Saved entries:
BEGIN
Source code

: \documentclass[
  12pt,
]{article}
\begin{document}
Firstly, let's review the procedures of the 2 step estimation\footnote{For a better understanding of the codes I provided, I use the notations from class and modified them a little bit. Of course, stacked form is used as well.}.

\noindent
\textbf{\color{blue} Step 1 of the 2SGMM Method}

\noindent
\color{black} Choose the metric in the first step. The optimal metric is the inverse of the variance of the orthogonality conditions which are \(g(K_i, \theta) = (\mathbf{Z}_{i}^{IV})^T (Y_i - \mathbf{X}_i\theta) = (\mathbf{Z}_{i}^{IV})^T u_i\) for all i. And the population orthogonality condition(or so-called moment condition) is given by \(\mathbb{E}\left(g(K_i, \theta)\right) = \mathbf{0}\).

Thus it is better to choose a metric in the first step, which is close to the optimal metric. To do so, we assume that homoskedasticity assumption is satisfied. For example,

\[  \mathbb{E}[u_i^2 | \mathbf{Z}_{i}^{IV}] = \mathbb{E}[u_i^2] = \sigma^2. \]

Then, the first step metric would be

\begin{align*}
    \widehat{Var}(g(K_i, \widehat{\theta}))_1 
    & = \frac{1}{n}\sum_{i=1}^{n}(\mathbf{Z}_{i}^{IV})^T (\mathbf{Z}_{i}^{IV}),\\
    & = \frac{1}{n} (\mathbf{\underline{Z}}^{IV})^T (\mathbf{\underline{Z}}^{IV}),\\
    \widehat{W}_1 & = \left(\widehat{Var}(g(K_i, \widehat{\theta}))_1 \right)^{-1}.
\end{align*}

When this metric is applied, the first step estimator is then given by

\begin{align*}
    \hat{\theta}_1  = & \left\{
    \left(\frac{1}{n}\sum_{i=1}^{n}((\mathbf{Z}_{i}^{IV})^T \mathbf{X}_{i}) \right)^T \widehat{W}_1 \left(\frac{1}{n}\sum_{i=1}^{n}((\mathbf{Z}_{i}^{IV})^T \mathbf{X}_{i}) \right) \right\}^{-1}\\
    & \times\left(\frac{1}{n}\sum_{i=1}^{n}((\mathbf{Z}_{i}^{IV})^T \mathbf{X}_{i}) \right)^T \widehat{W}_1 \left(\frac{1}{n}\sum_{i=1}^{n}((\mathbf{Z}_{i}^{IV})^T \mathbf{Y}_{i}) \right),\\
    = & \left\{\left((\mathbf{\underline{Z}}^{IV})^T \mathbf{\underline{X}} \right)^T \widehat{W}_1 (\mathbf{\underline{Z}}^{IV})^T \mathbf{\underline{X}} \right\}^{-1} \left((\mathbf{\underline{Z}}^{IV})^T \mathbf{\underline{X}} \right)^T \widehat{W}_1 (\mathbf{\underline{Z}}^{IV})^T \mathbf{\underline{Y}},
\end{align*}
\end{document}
END
BEGIN
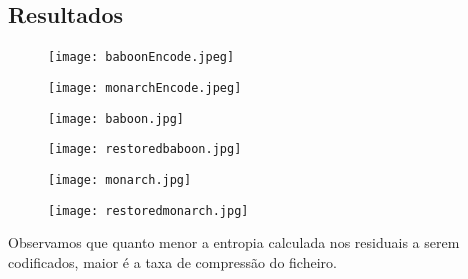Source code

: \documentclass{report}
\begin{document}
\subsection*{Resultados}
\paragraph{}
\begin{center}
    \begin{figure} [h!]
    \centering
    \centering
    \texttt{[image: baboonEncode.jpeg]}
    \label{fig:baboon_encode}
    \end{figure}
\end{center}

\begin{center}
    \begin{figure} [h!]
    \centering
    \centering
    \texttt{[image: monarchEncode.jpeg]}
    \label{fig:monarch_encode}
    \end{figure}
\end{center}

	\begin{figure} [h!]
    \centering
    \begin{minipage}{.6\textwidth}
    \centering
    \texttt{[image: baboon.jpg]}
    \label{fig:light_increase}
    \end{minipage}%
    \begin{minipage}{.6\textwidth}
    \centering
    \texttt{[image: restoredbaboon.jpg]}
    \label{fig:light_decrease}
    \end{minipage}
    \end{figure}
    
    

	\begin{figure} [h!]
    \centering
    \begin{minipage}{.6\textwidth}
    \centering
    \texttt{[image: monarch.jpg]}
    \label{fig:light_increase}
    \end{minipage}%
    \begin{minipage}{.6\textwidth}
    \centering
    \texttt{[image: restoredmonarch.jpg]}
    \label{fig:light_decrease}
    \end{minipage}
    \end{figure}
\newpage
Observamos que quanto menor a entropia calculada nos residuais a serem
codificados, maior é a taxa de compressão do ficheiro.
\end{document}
END
BEGIN
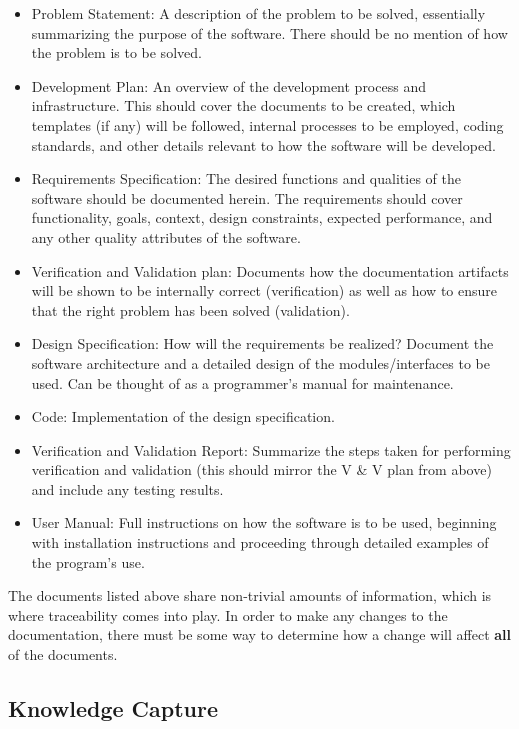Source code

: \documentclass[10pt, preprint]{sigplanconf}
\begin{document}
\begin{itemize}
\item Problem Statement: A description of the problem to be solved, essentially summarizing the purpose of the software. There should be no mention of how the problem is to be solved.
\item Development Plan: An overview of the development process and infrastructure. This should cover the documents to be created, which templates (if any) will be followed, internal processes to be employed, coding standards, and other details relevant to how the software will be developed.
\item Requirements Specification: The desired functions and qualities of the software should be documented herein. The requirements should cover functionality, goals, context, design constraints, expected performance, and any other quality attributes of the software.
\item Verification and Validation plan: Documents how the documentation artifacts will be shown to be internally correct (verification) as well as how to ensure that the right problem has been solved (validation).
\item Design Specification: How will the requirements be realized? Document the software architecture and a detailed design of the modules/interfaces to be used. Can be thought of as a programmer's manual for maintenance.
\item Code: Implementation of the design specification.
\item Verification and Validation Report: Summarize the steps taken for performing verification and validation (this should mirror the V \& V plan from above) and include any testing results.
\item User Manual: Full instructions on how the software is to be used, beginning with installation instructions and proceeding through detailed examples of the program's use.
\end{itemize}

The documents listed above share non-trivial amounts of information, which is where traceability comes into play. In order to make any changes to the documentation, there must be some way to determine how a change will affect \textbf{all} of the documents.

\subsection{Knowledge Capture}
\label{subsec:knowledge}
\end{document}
END
Activity: Working through the records, copy each line in which the word "color" appears.

Solved problem:
\textbf{\color{blue} Step 1 of the 2SGMM Method}
\color{black} Choose the metric in the first step. The optimal metric is the inverse of the variance of the orthogonality conditions which are \(g(K_i, \theta) = (\mathbf{Z}_{i}^{IV})^T (Y_i - \mathbf{X}_i\theta) = (\mathbf{Z}_{i}^{IV})^T u_i\) for all i. And the population orthogonality condition(or so-called moment condition) is given by \(\mathbb{E}\left(g(K_i, \theta)\right) = \mathbf{0}\).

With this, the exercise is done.